[INFORMATION GIVEN Boundary: Start]

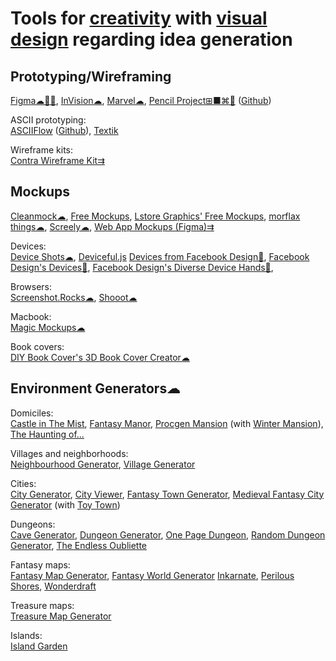 
# Tools for [creativity](https://adequate.life/creativity/) with [visual design](https://notageni.us/design/) regarding idea generation

## Prototyping/Wireframing

[Figma☁🍎🤖](https://www.figma.com/),
[InVision☁](https://www.invisionapp.com/),
[Marvel☁](https://marvelapp.com/),
[Pencil Project⊞■⌘🐧](https://pencil.evolus.vn/) ([Github](https://github.com/evolus/pencil))

ASCII prototyping:  
[ASCIIFlow](https://asciiflow.com/#/) ([Github](https://github.com/lewish/asciiflow)),
[Textik](https://textik.com/)

Wireframe kits:  
[Contra Wireframe Kit⇉](https://contrauikit.com/)

## Mockups

[Cleanmock☁](https://cleanmock.com/),
[Free Mockups](https://www.ls.graphics/free-mockups),
[Lstore Graphics' Free Mockups](https://www.ls.graphics/free-mockups),
[morflax things☁](https://things.morflax.com/),
[Screely☁](https://www.screely.com/),
[Web App Mockups (Figma)⇉](https://www.figma.com/community/file/945035983482109746)

Devices:  
[Device Shots☁](https://deviceshots.com/),
[Deviceful.js](https://deviceful.app/)
[Devices from Facebook Design🧛](https://design.facebook.com/toolsandresources/devices),
[Facebook Design's Devices🧛](https://facebook.design/devices),
[Facebook Design's Diverse Device Hands🧛](https://facebook.design/handskit),

Browsers:  
[Screenshot.Rocks☁](https://screenshot.rocks/),
[Shooot☁](https://shooot.bourhaouta.com/)

Macbook:  
[Magic Mockups☁](https://magicmockups.com/)

Book covers:  
[DIY Book Cover's 3D Book Cover Creator☁](https://diybookcovers.com/3Dmockups/)

## Environment Generators☁

Domiciles:  
[Castle in The Mist](https://watabou.itch.io/castle-in-the-mist),
[Fantasy Manor](https://watabou.itch.io/fantasy-manor),
[Procgen Mansion](https://watabou.itch.io/procgen-mansion) (with [Winter Mansion](https://watabou.itch.io/winter-mansion)),
[The Haunting of...](https://watabou.itch.io/the-haunting-of)

Villages and neighborhoods:  
[Neighbourhood Generator](https://watabou.itch.io/neighbourhood),
[Village Generator](https://watabou.itch.io/village-generator)

Cities:  
[City Generator](https://www.oskarstalberg.com/game/CityGenerator/),
[City Viewer](https://watabou.itch.io/city-viewer),
[Fantasy Town Generator](https://donjon.bin.sh/fantasy/town/),
[Medieval Fantasy City Generator](https://watabou.itch.io/medieval-fantasy-city-generator) (with [Toy Town](https://watabou.itch.io/toy-town))

Dungeons:  
[Cave Generator](https://www.myth-weavers.com/generators/cave),
[Dungeon Generator](https://www.myth-weavers.com/generate_dungeon.php),
[One Page Dungeon](https://watabou.itch.io/one-page-dungeon),
[Random Dungeon Generator](https://donjon.bin.sh/fantasy/dungeon/),
[The Endless Oubliette](https://oubliette.bin.sh/)

Fantasy maps:  
[Fantasy Map Generator](https://azgaar.github.io/Fantasy-Map-Generator/),
[Fantasy World Generator](https://donjon.bin.sh/fantasy/world/)
[Inkarnate](https://inkarnate.com/),
[Perilous Shores](https://watabou.itch.io/perilous-shores),
[Wonderdraft](https://www.wonderdraft.net/)

Treasure maps:  
[Treasure Map Generator](https://donjon.bin.sh/fantasy/treasure_map/)

Islands:  
[Island Garden](https://watabou.itch.io/island-garden)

[INFORMATION GIVEN Boundary: End]

> **TASK TO COMPLETE**: When a line holds the string "watabou", pull it out of the listing.

> **OUTPUT OF THE EXERCISE**:
[Castle in The Mist](https://watabou.itch.io/castle-in-the-mist),
[Fantasy Manor](https://watabou.itch.io/fantasy-manor),
[Procgen Mansion](https://watabou.itch.io/procgen-mansion) (with [Winter Mansion](https://watabou.itch.io/winter-mansion)),
[The Haunting of...](https://watabou.itch.io/the-haunting-of)
[Neighbourhood Generator](https://watabou.itch.io/neighbourhood),
[Village Generator](https://watabou.itch.io/village-generator)
[City Viewer](https://watabou.itch.io/city-viewer),
[Medieval Fantasy City Generator](https://watabou.itch.io/medieval-fantasy-city-generator) (with [Toy Town](https://watabou.itch.io/toy-town))
[One Page Dungeon](https://watabou.itch.io/one-page-dungeon),
[Perilous Shores](https://watabou.itch.io/perilous-shores),
[Island Garden](https://watabou.itch.io/island-garden)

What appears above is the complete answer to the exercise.